• [Exercise inputs]:
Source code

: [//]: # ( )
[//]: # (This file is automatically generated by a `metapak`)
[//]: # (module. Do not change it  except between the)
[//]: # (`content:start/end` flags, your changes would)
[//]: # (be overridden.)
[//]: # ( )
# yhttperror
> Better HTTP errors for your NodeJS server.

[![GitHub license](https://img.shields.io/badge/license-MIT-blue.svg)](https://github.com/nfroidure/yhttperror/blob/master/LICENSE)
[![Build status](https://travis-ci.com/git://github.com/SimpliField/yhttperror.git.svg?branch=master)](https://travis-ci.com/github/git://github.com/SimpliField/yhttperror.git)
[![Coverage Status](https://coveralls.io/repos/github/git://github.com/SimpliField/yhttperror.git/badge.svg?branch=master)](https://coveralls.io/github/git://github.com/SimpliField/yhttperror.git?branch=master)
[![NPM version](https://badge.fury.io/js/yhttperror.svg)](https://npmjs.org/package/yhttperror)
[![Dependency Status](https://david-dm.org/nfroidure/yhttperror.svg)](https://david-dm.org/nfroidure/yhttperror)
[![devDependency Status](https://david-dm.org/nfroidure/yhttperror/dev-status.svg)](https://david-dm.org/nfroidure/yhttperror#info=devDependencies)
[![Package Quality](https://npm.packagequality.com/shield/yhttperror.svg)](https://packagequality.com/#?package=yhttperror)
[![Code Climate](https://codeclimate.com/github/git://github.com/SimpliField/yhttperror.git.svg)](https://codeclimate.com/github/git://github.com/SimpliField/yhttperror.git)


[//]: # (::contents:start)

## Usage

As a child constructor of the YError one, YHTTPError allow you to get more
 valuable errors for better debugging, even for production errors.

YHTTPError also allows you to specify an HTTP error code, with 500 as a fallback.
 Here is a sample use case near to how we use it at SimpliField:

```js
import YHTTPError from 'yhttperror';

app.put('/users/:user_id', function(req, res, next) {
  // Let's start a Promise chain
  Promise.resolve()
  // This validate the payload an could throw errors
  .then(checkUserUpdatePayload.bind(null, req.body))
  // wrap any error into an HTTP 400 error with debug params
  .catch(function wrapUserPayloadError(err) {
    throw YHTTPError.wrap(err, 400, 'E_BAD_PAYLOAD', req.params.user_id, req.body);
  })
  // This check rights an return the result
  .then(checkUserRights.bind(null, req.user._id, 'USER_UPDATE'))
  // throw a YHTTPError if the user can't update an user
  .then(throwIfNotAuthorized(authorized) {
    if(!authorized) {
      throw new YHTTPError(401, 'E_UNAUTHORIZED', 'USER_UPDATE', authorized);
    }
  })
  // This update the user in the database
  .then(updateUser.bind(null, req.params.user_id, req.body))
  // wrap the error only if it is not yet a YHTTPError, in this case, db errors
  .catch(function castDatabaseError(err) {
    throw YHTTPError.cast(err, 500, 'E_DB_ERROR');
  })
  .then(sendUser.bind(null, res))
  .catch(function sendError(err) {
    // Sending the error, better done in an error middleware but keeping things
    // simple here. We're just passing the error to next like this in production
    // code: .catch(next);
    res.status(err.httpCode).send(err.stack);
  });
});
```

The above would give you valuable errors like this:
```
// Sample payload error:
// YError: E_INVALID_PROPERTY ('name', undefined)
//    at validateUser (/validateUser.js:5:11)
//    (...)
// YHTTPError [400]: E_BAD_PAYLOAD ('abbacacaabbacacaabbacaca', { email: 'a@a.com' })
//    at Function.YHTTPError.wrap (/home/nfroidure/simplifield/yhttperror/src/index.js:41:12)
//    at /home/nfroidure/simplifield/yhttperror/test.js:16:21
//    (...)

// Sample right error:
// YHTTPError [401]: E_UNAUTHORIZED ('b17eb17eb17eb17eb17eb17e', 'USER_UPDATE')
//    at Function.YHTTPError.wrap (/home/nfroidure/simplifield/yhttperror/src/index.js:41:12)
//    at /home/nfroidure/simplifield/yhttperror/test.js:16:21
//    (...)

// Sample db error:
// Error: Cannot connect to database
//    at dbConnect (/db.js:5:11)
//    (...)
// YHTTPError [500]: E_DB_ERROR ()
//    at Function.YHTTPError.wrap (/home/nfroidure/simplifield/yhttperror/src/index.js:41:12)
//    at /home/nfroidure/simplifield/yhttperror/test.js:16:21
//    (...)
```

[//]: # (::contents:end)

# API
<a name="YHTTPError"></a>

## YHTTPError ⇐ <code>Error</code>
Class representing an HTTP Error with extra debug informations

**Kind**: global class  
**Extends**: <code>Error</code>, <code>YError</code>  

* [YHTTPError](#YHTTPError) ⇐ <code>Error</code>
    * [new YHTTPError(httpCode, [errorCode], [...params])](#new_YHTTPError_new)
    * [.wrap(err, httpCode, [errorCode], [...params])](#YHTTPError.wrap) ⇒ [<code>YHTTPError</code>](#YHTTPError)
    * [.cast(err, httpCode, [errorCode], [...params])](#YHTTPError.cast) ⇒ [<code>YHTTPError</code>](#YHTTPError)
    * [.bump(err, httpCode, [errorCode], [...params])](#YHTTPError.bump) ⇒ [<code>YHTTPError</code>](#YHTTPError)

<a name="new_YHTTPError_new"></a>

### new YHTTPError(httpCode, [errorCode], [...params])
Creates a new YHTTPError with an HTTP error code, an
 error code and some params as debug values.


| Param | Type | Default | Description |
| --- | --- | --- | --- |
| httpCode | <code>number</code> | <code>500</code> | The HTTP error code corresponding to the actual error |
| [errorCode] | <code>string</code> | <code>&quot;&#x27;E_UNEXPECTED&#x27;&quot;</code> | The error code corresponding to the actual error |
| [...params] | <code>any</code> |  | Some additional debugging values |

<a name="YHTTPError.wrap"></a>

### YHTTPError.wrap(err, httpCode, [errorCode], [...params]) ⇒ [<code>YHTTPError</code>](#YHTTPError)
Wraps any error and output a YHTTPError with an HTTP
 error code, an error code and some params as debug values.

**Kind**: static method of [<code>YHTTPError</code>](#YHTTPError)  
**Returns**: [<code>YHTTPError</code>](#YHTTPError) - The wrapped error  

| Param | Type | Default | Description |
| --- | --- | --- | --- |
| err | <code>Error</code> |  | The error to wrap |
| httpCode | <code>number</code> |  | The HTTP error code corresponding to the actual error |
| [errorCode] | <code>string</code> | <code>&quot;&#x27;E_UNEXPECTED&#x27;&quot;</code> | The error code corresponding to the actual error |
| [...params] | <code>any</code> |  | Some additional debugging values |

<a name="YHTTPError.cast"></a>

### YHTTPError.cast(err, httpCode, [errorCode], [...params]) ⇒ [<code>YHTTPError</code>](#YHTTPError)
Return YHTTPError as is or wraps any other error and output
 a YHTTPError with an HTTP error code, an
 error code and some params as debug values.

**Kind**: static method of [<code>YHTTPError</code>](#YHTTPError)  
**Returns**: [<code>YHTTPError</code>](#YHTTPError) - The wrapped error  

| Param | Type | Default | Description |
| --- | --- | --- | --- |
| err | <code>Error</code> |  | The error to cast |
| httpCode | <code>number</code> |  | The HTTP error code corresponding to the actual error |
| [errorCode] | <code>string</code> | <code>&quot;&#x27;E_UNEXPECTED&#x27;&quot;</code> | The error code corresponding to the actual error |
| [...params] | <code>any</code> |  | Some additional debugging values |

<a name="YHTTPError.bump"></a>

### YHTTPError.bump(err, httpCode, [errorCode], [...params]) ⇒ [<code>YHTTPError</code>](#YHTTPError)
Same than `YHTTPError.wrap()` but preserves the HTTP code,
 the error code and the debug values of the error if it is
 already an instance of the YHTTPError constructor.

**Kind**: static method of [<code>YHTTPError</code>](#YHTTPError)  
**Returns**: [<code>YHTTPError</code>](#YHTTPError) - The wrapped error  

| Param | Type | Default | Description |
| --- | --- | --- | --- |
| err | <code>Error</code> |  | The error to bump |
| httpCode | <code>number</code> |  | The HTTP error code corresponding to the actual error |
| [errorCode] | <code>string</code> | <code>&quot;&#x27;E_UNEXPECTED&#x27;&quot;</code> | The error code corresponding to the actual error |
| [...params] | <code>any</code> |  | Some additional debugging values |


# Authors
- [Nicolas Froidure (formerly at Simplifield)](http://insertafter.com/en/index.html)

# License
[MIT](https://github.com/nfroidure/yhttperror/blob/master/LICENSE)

• [What to work on]:
Every line containing the string "output" is required; copy each such line from the data.

• [Written solution]:
Wraps any error and output a YHTTPError with an HTTP
Return YHTTPError as is or wraps any other error and output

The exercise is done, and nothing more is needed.